Frage des Monats
Streitigkeiten zwischen Gesellschaftern können drastische Folgen für das Unternehmen und die Belegschaft haben. Wie schütze ich mich vor derartigen Differenzen und welche Handlungsempfehlungen gibt es im Falle eines Streits?
Schutz vor Risiken für das Unternehmen durch Streitigkeiten im Gesellschafterkreis kann man durch eine durchdachte und darauf ausgerichtete Gestaltung des Gesellschaftsvertrages schaffen. Für den Fall eines Streits sollte der Gesell-
schaftsvertrag klare Handlungsmechanismen vorsehen, die alles versachlichen. Außerdem hilft es natürlich immer im Falle eines Streits, wenn die Beteiligten in Kontakt bleiben, sei es unmittelbar oder auch nur mittelbar durch Berater, und der Streit mit Sachargumenten geführt wird. Auch hierfür kann der Gesellschaftsvertrag geeignete Mechanismen schaffen. Wichtig ist, dass etwaige Differenzen oder gar Streitigkeiten unter den Gesellschaftern, beispielsweise darüber, ob man erwirtschaftete Gewinne besser reinvestieren oder an die Gesellschafter auszahlen sollte, nicht dazu führen können, dass das Unternehmen handlungsunfähig wird. Konkret bedeutet dies, dass der Gesellschaftsvertrag stets die Handlungsfähigkeit der Gesellschaft erhalten muss. Beispielsweise darf ein etwaiges Patt bei Gesellschafterabstimmungen nicht dazu führen, dass die Gesellschaft handlungsunfähig wird.

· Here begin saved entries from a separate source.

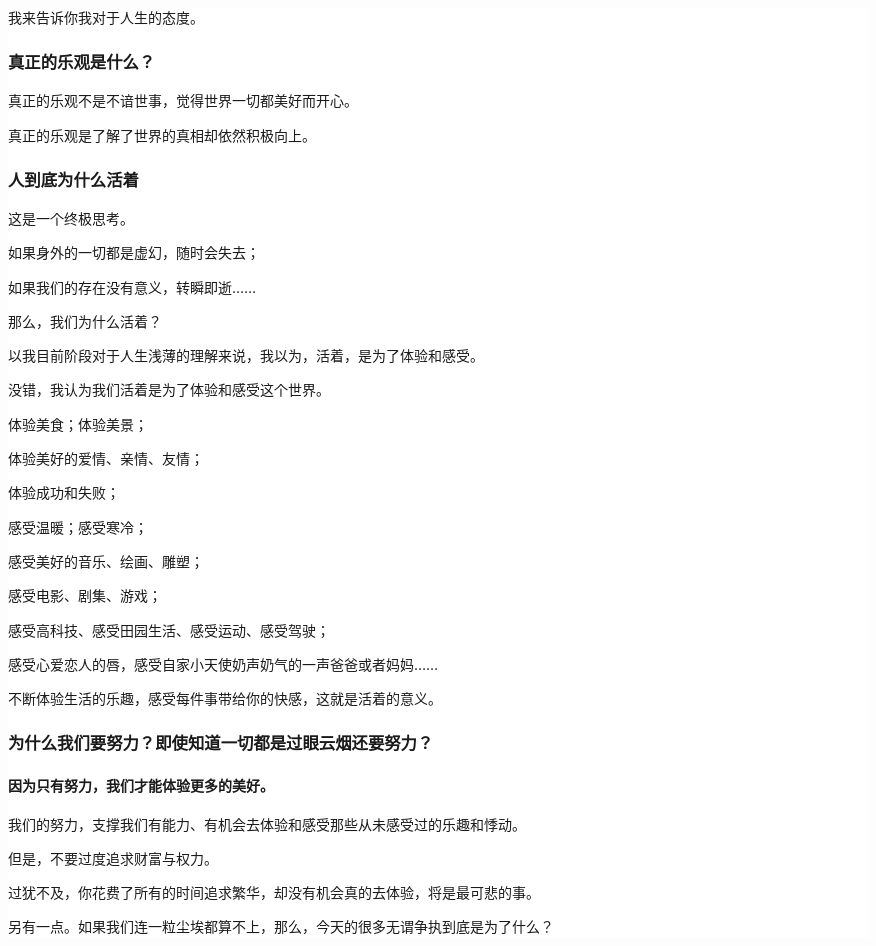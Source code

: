 我来告诉你我对于人生的态度。

### 真正的乐观是什么？

真正的乐观不是不谙世事，觉得世界一切都美好而开心。

真正的乐观是了解了世界的真相却依然积极向上。



### 人到底为什么活着

这是一个终极思考。

如果身外的一切都是虚幻，随时会失去；

如果我们的存在没有意义，转瞬即逝……

那么，我们为什么活着？



以我目前阶段对于人生浅薄的理解来说，我以为，活着，是为了体验和感受。



没错，我认为我们活着是为了体验和感受这个世界。

体验美食；体验美景；

体验美好的爱情、亲情、友情；

体验成功和失败；

感受温暖；感受寒冷；

感受美好的音乐、绘画、雕塑；

感受电影、剧集、游戏；

感受高科技、感受田园生活、感受运动、感受驾驶；

感受心爱恋人的唇，感受自家小天使奶声奶气的一声爸爸或者妈妈……



不断体验生活的乐趣，感受每件事带给你的快感，这就是活着的意义。



### 为什么我们要努力？即使知道一切都是过眼云烟还要努力？



#### 因为只有努力，我们才能体验更多的美好。

我们的努力，支撑我们有能力、有机会去体验和感受那些从未感受过的乐趣和悸动。



但是，不要过度追求财富与权力。

过犹不及，你花费了所有的时间追求繁华，却没有机会真的去体验，将是最可悲的事。



另有一点。如果我们连一粒尘埃都算不上，那么，今天的很多无谓争执到底是为了什么？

Vielmehr muss alles stets so weitergehen, wie es ein im Gesellschaftsvertrag vorgesehener Ablauf vorsieht und nur aktiv durch eine Mehrheit dürfen Änderungen möglich sein oder sich im Einzelfall durchsetzen lassen. Des Weiteren besteht die Möglichkeit, bei der Ausgestaltung des Gesellschaftsvertrages dafür zu sorgen, Hürden aufzubauen, dass es nicht zu Kurzschlussreaktionen der Gesellschafter, etwa zu einer voreiligen Kündigung der Gesellschaft kommen kann, indem man beispielsweise lange Kündigungsfristen und späte Kündigungszeitpunkte vereinbart. Zusätzlich kann man die Ermittlung der Abfindung beim Ausscheiden aus der Gesellschaft so gestalten, dass sich nicht ohne Weiteres auf die Schnelle ermitteln lässt, mit welchem Abfindungswert ein Gesellschafter zu rechnen hätte, wenn er versuchen würde, aus Groll seinen Gesellschaftsanteil „zu versilbern“. Damit sich Unstimmigkeiten im Gesellschafterkreis nicht auf die operative Geschäftstätigkeit auswirken können, sollte man im Gesellschaftsvertrag klar regeln, welche Aktivitäten die Geschäftsführung ohne Zustimmung der Gesellschafter vornehmen darf und bei welchen Handlungen eine Zustimmung der Gesellschafterversammlung erforderlich ist. Findet eine zustimmungspflichtige Maßnahme nicht die erforderliche Mehrheit im Gesellschafterkreis, hat sie zu unterbleiben und es geht weiter wie bisher. Lässt sich absehen, dass die Gesellschafter mangels eigener Sachkunde derartige Entscheidungen nicht ohne Weiteres fällen wollen oder können oder ist absehbar, dass zwar Sachverstand
besteht, aber es schwer sein dürfte, Einigkeit zu erzielen, kann die Einrichtung eines – ggf. starken – Beirats sinnvoll sein, der dann u. a. auch über die Fragen zum Kompetenzkatalog für die Geschäftsführung entscheidet. Im Ergebnis macht es daher Sinn, auf die Ausgestaltung und gemeinsame Besprechung der konkreten Regelungen im Gesellschaftsvertrag ein besonderes Augenmerk zu richten, entsprechend den jeweils individuellen Gegebenheiten und persönlichen Besonderheiten im jeweiligen Unternehmen, gerade bei mittelständischen
Familienunternehmen. Dadurch können Möglichkeiten geschaffen werden, langfristig die Stabilität und den Frieden im Gesellschafterkreis und im Unternehmen und dessen Bestand und Handlungsfähigkeit zu sichern, zumal der Gesellschaftsvertrag häufig nicht nur für ein oder
zwei Jahre, sondern bisweilen für Jahrzehnte geschaffen und oftmals lange Zeit nicht wieder „angefasst“ wird. Kurz gesagt stellt der Gesellschaftsvertrag das Grundgesetz des Unternehmens dar und kann der Schlüssel zum Schutz vor negativen Auswirkungen auf das Unterneh-men und die Belegschaft bei Streitigkeiten im Gesellschafterkreis sein.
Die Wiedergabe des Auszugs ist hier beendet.